Development Opportunities in Yeshivah Education

Harry Maryles writes the following at the end of his post:

There are two areas of education that need to be the focus if this issue is to be properly tackled. One is the teaching of morals. The other is dealing with the psychology of human sexuality. Our educators need to start implementing seriously, a curriculum that deals with these issues in tandem.

I agree the issue needs to be dealt with. Two questions:

(1) How is the issue dealt with in Modern Orthodox yeshivos, if at all?

(2) Dealing with human sexuality, especially in charedi High Schools would need to take into account tzniyus(modesty) aspects of discussions.

Perhaps small vaadim(groups) are better than large classroom settings for tzniyus purposes; I think I've seen this suggestion in a NCSY publication. Also, one needs the right person to lead the discussion in an effective way, as there would be the concern of awkwardness.

One would have to clarify exactly what the goal of such courses would be. I also assume that some would have a problem entirely with the idea, and prefer that it should be addressed indirectly and obliquely in mussar shmusen.

What about preparing young people to deal with relationships in marriage, i.e., middos and interpersonal skills? There is discussion about this from time to time in the charedi world.

Another issue is appropriate recreation, hobbies, exercise, and emotional development and enrichment.

Despite gender differences, boys as well need to develop their emotional side. The concept of suppressing feelings inappropriately might be a unique issue on the male side of the equation, particularly for quieter types, because of psychological makeup or societal expectations. Society expects boys to hide "weak" emotions like fear, hurt or shame behind a stoic mask, and only anger is an acceptable emotion(Dr. William Pollack). However, one can still be a " real man" , and still develop one's emotional or nurturing side.

All of this is not a contradiction to concentration on limud hatorah and…basketball.

Toby Katz has a good review of a frum girls' magazine in the current Jewish Action(see link in this article). She discusses the concept of such a magazine for boys at the article's end, and humorously mentions difficulties involved. However, I think there can be such a magazine for boys with essays on appropriate topics; it would also be an opportunity to develop writing skills(I think, by the way, that the Jewish Observer had a feature on a writing program in the Noverminsker Yeshivah).

From the Jewish Action article:

And that would be my answer to Friedan and her ilk:

Our Orthodox youngsters are leading rich, full, useful, meaningful
lives. We have much to be grateful for, and much to be
proud of.


I only wish there were an equivalent magazine for boys.

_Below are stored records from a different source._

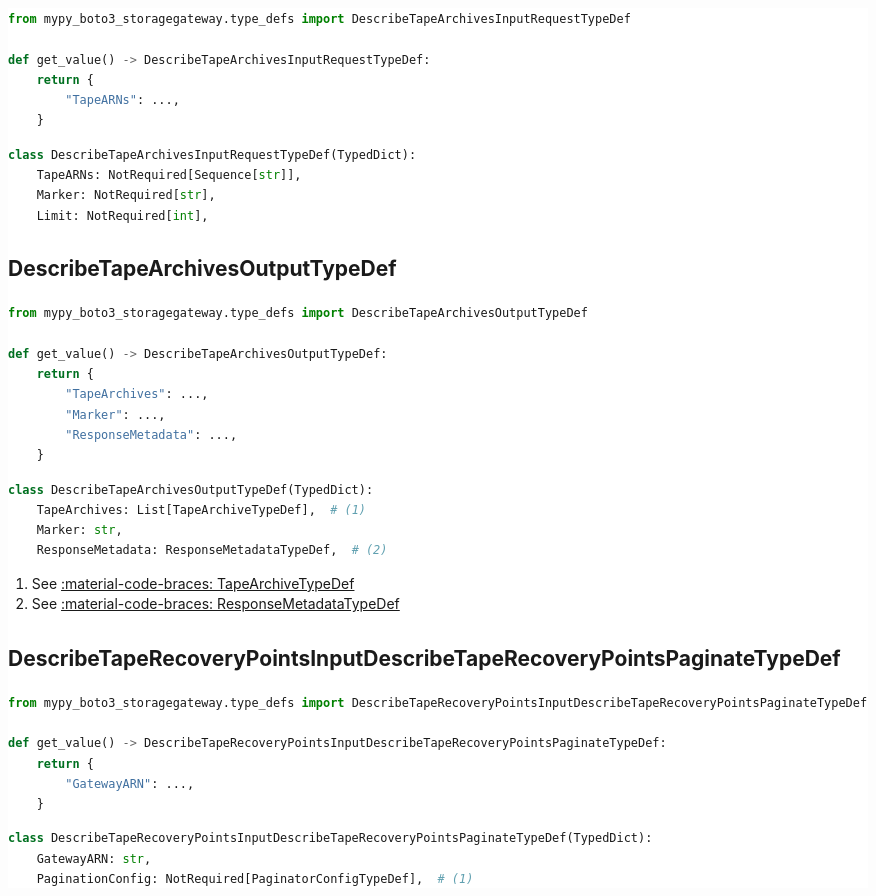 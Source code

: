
 ```python title="Usage Example"
from mypy_boto3_storagegateway.type_defs import DescribeTapeArchivesInputRequestTypeDef

def get_value() -> DescribeTapeArchivesInputRequestTypeDef:
    return {
        "TapeARNs": ...,
    }
```

```python title="Definition"
class DescribeTapeArchivesInputRequestTypeDef(TypedDict):
    TapeARNs: NotRequired[Sequence[str]],
    Marker: NotRequired[str],
    Limit: NotRequired[int],
```

## DescribeTapeArchivesOutputTypeDef

```python title="Usage Example"
from mypy_boto3_storagegateway.type_defs import DescribeTapeArchivesOutputTypeDef

def get_value() -> DescribeTapeArchivesOutputTypeDef:
    return {
        "TapeArchives": ...,
        "Marker": ...,
        "ResponseMetadata": ...,
    }
```

```python title="Definition"
class DescribeTapeArchivesOutputTypeDef(TypedDict):
    TapeArchives: List[TapeArchiveTypeDef],  # (1)
    Marker: str,
    ResponseMetadata: ResponseMetadataTypeDef,  # (2)
```

1. See [:material-code-braces: TapeArchiveTypeDef](./type_defs.md#tapearchivetypedef) 
2. See [:material-code-braces: ResponseMetadataTypeDef](./type_defs.md#responsemetadatatypedef) 
## DescribeTapeRecoveryPointsInputDescribeTapeRecoveryPointsPaginateTypeDef

```python title="Usage Example"
from mypy_boto3_storagegateway.type_defs import DescribeTapeRecoveryPointsInputDescribeTapeRecoveryPointsPaginateTypeDef

def get_value() -> DescribeTapeRecoveryPointsInputDescribeTapeRecoveryPointsPaginateTypeDef:
    return {
        "GatewayARN": ...,
    }
```

```python title="Definition"
class DescribeTapeRecoveryPointsInputDescribeTapeRecoveryPointsPaginateTypeDef(TypedDict):
    GatewayARN: str,
    PaginationConfig: NotRequired[PaginatorConfigTypeDef],  # (1)
```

P.S. When I read this article to my teenaged son and
daughters, they all laughed at the very idea that a boy would
be interested in stories about being friends with the nerdy
new boy in town, or what to wear to his brother’s wedding.
Oh well, scratch that.

Anyhow, this is all just some food for thought. Of course, our educators and leaders need to discuss and give guidance on these important topics.